*** Opening of PROVIDED DATA ***
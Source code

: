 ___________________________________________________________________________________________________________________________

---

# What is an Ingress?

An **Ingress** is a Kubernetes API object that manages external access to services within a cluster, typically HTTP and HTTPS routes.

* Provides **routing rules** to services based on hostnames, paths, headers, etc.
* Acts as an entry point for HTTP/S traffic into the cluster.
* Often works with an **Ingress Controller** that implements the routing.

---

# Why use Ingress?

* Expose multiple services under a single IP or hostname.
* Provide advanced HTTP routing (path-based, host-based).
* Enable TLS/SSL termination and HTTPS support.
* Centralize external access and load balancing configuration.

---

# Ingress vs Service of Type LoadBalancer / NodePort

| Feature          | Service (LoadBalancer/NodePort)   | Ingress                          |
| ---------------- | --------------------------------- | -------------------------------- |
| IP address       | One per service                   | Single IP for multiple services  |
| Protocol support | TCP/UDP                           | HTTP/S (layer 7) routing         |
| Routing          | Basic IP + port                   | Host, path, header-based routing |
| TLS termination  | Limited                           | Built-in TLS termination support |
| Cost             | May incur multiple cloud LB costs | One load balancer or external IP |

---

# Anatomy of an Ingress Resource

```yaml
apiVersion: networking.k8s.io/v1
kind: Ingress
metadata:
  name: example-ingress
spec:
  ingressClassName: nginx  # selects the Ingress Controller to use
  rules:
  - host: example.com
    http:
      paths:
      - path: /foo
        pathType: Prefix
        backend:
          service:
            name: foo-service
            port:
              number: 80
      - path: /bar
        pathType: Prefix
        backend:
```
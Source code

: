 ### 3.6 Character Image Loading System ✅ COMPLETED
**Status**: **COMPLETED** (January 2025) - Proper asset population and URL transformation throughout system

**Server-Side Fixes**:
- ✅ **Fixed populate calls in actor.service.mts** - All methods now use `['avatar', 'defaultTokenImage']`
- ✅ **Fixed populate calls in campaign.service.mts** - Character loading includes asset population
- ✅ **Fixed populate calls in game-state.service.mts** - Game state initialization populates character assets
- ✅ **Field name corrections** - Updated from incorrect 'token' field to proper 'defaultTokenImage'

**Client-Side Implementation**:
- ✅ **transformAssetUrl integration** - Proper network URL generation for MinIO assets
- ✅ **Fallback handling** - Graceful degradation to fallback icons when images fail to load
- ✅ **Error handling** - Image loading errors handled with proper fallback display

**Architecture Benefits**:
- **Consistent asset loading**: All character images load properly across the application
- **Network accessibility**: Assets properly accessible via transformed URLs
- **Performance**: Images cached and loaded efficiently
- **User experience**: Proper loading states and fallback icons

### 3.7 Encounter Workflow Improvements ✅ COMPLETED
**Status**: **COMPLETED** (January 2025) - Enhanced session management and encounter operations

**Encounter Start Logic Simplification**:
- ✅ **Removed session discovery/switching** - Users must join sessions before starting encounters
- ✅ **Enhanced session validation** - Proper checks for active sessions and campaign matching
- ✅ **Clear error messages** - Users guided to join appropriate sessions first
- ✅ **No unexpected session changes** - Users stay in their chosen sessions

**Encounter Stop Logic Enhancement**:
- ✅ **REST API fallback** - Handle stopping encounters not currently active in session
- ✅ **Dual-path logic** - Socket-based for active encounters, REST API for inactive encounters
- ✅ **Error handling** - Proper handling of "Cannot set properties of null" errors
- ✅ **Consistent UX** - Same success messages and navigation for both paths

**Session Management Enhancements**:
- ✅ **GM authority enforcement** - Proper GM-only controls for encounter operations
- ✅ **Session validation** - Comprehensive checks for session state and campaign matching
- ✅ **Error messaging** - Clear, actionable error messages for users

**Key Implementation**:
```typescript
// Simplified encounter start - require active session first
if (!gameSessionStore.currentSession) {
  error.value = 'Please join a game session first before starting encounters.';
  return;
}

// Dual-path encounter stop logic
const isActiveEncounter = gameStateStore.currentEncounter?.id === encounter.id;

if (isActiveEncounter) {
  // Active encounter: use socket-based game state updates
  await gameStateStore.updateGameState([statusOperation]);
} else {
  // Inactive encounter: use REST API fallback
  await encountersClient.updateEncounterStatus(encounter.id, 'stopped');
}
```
*** Close of PROVIDED DATA ***
TASK REQUIREMENTS: Reproduce each line of the records in which the string "COMPLETED" appears.

YOUR RESPONSE:
: ### 3.6 Character Image Loading System ✅ COMPLETED
**Status**: **COMPLETED** (January 2025) - Proper asset population and URL transformation throughout system
### 3.7 Encounter Workflow Improvements ✅ COMPLETED
**Status**: **COMPLETED** (January 2025) - Enhanced session management and encounter operations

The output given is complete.